Provided information START

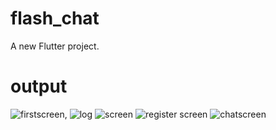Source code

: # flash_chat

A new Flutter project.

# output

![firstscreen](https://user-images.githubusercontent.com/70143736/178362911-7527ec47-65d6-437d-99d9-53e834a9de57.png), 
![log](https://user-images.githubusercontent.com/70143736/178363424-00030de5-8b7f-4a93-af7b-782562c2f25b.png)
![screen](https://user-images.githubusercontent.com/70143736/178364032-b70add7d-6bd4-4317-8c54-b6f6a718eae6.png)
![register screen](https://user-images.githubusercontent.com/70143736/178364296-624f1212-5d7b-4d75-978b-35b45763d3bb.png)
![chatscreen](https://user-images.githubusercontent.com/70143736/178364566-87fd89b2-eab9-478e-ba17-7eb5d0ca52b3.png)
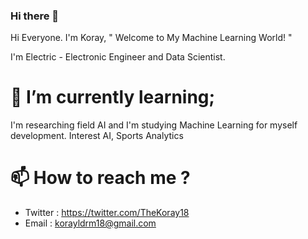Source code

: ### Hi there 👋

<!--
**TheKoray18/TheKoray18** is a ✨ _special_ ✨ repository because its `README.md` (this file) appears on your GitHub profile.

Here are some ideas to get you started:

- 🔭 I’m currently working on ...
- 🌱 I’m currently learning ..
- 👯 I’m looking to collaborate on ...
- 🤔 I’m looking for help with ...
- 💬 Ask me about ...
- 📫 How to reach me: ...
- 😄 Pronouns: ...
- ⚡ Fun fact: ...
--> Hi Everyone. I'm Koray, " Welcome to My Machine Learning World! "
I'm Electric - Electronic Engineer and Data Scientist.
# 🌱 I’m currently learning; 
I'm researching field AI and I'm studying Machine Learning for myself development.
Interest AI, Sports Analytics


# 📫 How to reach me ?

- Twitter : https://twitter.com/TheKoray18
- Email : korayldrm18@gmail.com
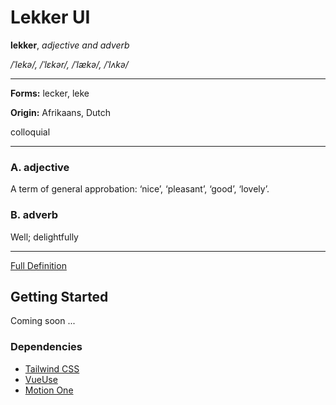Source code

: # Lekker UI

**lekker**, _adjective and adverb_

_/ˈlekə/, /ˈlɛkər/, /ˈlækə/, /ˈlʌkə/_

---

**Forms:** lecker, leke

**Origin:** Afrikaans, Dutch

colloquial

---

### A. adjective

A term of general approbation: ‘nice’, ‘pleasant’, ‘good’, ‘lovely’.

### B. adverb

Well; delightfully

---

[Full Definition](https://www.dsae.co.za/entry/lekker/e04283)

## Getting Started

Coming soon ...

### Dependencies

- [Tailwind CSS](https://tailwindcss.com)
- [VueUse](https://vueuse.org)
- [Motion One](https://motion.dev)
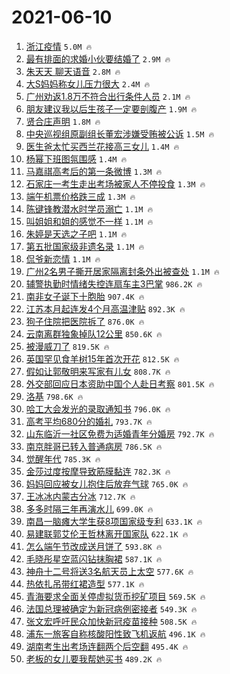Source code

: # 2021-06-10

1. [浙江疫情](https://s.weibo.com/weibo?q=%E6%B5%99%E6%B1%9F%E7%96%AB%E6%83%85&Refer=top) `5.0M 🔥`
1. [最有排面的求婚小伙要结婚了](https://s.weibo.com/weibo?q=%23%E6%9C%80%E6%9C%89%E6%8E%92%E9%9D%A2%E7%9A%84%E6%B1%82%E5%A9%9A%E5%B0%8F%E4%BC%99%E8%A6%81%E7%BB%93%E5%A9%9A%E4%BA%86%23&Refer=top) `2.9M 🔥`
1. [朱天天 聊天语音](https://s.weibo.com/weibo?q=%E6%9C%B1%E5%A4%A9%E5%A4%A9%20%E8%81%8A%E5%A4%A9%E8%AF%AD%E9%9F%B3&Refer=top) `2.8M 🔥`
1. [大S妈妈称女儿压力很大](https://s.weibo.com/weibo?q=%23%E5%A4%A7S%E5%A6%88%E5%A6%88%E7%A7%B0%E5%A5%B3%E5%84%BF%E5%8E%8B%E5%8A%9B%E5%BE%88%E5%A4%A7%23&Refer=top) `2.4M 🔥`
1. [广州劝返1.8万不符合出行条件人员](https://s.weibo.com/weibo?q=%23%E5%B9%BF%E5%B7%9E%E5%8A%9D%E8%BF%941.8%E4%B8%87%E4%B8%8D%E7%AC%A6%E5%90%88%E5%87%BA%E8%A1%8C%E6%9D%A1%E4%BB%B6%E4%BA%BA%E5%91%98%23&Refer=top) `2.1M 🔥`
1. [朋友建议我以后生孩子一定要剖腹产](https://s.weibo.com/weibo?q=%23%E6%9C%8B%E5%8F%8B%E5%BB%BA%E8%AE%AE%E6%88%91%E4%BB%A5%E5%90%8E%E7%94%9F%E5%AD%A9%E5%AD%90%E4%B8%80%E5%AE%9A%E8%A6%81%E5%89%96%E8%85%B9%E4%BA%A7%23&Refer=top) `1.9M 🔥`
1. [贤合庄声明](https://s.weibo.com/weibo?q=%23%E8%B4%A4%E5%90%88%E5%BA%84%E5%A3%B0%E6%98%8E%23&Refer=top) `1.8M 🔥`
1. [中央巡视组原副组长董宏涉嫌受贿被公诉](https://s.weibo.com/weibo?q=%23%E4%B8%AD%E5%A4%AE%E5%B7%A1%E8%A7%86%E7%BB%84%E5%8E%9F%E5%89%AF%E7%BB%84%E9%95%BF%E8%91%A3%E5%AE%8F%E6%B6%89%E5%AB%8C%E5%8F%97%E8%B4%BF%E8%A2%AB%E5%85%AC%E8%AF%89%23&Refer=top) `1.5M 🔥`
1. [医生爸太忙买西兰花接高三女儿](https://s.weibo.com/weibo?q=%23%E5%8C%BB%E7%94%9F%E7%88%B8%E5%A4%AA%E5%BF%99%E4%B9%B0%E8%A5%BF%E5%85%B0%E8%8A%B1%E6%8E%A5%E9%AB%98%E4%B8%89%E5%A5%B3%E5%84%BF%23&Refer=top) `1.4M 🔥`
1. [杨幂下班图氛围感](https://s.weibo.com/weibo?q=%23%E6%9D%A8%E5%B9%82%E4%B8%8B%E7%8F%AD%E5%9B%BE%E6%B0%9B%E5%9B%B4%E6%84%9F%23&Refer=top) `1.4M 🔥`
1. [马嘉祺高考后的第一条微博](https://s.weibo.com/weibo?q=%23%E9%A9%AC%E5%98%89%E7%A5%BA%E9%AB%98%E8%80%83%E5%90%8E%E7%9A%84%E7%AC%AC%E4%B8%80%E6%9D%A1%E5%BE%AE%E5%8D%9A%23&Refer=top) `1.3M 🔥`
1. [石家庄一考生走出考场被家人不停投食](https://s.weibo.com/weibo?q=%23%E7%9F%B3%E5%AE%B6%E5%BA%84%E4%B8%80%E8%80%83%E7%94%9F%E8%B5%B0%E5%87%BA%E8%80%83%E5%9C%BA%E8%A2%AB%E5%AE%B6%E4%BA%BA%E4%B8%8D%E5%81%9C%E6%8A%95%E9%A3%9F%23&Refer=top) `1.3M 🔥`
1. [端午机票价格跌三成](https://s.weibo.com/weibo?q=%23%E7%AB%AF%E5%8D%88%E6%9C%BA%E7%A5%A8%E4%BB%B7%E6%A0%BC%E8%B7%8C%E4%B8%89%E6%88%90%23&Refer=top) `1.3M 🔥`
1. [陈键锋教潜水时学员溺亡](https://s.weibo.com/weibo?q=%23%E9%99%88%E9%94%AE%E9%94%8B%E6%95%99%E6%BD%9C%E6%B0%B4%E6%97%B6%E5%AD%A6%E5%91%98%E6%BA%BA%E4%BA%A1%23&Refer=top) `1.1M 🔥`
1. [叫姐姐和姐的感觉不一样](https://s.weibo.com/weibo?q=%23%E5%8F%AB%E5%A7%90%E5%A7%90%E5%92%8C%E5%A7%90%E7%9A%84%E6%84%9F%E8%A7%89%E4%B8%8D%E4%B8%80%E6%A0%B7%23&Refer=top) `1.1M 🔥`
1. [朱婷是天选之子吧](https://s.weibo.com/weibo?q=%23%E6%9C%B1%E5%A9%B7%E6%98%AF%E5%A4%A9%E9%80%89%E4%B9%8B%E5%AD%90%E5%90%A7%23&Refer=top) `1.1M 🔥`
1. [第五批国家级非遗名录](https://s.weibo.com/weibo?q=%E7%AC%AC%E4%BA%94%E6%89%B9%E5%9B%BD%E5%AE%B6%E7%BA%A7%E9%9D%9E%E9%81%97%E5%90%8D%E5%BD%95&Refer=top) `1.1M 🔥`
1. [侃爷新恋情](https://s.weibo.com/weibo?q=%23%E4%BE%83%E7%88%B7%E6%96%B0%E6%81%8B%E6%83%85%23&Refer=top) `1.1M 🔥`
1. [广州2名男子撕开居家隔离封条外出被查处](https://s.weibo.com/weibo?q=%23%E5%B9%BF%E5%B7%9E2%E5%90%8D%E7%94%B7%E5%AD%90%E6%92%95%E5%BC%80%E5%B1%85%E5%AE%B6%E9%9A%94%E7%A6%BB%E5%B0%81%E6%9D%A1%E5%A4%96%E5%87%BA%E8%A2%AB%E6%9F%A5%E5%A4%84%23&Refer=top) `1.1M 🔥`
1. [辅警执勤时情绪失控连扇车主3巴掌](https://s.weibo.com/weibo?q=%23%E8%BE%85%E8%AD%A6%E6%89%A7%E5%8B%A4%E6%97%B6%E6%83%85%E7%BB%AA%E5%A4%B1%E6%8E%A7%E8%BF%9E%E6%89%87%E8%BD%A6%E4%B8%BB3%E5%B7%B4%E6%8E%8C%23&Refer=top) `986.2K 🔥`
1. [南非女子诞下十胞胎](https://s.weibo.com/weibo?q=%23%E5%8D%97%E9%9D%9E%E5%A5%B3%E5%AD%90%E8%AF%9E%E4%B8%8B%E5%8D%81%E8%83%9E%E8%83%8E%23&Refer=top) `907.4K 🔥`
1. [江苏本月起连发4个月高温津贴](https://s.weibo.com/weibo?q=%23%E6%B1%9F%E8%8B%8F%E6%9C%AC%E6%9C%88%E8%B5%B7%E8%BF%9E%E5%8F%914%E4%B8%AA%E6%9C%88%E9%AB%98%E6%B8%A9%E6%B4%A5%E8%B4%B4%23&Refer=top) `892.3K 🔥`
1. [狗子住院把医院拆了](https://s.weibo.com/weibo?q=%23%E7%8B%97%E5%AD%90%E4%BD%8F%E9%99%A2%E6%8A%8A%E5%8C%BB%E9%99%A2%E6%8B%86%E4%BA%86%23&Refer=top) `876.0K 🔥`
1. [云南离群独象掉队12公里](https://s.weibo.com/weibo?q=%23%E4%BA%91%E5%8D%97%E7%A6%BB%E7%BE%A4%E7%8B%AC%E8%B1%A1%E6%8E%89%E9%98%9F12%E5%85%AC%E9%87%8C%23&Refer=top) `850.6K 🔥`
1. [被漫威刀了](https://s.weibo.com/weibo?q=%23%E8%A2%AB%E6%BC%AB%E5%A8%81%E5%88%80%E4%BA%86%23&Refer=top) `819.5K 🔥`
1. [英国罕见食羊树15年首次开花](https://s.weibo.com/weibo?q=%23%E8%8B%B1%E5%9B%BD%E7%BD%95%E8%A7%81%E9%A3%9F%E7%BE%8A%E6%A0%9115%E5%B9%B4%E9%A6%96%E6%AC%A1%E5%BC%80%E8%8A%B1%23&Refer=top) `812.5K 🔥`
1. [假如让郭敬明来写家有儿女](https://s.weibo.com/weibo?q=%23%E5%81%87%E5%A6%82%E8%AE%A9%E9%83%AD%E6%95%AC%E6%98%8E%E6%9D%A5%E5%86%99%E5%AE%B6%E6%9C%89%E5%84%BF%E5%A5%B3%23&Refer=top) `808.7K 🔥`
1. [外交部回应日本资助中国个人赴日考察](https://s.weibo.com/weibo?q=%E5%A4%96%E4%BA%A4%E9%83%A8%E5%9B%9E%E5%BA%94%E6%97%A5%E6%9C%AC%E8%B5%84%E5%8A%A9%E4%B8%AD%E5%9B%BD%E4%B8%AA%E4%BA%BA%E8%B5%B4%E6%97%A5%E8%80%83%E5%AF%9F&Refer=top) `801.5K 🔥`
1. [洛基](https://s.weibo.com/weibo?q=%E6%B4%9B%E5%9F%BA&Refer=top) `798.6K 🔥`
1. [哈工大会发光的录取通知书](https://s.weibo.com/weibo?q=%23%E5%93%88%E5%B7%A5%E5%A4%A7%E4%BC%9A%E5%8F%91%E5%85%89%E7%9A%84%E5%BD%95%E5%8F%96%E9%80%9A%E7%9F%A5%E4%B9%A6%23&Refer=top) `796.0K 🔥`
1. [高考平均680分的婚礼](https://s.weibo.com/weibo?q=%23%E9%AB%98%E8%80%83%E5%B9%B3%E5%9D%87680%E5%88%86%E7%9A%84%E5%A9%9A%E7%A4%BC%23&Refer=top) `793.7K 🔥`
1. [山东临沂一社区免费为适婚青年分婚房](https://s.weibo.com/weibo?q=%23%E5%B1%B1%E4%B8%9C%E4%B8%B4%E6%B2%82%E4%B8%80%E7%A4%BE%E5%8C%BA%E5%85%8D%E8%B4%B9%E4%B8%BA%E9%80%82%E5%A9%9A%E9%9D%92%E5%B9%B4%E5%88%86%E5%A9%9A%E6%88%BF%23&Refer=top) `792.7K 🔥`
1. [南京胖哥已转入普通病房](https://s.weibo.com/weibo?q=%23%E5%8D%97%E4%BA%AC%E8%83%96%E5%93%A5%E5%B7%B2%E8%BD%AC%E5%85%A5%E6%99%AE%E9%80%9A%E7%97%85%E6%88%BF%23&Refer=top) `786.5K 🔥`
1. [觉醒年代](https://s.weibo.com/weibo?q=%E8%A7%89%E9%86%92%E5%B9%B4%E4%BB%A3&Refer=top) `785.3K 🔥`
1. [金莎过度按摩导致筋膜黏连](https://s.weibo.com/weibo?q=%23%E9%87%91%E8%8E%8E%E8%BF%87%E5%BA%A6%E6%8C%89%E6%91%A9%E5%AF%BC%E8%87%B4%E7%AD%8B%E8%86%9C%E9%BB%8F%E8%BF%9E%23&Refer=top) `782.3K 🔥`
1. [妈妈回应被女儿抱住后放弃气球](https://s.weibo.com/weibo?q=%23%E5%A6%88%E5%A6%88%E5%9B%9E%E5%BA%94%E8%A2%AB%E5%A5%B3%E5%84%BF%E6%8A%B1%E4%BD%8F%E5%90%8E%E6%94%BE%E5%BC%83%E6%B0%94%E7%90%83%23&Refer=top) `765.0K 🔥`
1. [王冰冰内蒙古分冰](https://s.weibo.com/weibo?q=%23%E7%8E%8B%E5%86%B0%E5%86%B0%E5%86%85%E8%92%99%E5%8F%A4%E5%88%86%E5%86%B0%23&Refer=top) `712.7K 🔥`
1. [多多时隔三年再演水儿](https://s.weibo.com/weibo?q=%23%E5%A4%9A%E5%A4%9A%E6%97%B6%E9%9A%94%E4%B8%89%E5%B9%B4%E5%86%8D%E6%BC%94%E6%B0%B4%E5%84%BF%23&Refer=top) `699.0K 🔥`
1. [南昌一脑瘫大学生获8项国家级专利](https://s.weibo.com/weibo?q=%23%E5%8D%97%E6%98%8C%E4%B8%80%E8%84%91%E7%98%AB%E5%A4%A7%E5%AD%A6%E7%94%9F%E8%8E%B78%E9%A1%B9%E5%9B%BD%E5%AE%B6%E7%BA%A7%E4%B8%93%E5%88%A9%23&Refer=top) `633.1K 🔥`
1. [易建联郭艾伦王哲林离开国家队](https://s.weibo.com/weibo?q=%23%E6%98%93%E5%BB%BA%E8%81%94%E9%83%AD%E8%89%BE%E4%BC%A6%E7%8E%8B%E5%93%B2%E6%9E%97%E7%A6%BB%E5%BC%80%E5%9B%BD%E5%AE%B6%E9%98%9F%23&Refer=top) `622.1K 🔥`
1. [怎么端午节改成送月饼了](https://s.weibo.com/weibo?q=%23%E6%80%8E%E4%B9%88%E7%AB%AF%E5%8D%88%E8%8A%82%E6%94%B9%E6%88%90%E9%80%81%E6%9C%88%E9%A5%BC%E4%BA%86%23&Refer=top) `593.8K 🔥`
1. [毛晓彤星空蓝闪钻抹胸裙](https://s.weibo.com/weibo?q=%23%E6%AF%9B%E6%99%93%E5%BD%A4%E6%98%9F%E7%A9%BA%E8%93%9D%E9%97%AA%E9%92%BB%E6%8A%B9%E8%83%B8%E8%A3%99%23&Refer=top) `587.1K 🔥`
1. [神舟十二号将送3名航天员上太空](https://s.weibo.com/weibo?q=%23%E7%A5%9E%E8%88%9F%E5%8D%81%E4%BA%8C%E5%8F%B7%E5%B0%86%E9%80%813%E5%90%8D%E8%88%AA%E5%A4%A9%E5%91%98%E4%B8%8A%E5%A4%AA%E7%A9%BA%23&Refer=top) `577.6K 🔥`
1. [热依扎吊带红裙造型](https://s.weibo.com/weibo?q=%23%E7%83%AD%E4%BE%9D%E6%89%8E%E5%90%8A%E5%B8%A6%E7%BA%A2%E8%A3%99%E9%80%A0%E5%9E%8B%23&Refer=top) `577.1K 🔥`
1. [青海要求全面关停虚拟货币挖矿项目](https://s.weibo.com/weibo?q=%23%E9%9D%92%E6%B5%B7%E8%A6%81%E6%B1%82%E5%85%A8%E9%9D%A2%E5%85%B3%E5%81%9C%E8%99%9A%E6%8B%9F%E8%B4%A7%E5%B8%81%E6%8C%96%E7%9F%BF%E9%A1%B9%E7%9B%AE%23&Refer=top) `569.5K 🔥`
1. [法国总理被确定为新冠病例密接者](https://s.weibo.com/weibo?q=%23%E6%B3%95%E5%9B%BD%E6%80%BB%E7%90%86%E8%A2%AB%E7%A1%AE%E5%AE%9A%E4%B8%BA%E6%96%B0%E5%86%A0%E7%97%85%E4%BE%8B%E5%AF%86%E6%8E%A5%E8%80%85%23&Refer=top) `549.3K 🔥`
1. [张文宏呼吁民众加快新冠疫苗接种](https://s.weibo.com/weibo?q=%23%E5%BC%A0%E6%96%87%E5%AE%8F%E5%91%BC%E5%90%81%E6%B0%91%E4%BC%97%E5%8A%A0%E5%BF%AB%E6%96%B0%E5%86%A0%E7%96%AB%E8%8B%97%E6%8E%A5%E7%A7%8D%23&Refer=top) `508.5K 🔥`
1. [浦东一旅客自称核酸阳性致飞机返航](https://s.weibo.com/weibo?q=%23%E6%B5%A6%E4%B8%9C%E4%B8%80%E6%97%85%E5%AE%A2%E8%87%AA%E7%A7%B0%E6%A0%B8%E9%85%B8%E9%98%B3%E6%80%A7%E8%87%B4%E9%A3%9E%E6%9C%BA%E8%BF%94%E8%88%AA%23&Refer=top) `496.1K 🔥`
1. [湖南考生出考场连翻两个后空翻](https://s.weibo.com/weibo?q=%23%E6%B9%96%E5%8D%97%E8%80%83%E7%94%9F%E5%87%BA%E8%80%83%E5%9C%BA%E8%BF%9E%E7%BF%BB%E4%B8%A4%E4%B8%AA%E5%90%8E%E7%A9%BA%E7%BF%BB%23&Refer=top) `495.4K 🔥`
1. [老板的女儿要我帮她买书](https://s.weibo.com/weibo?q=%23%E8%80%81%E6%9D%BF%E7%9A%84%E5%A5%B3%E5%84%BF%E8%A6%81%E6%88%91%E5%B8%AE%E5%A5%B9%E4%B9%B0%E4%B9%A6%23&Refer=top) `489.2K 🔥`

Provided information END

● **What you need to do**:
Lines containing the string "currently" are the ones to copy from the entries above.

● **Problem solution**:
- 🔭 I’m currently working on ...
- 🌱 I’m currently learning ..
# 🌱 I’m currently learning; 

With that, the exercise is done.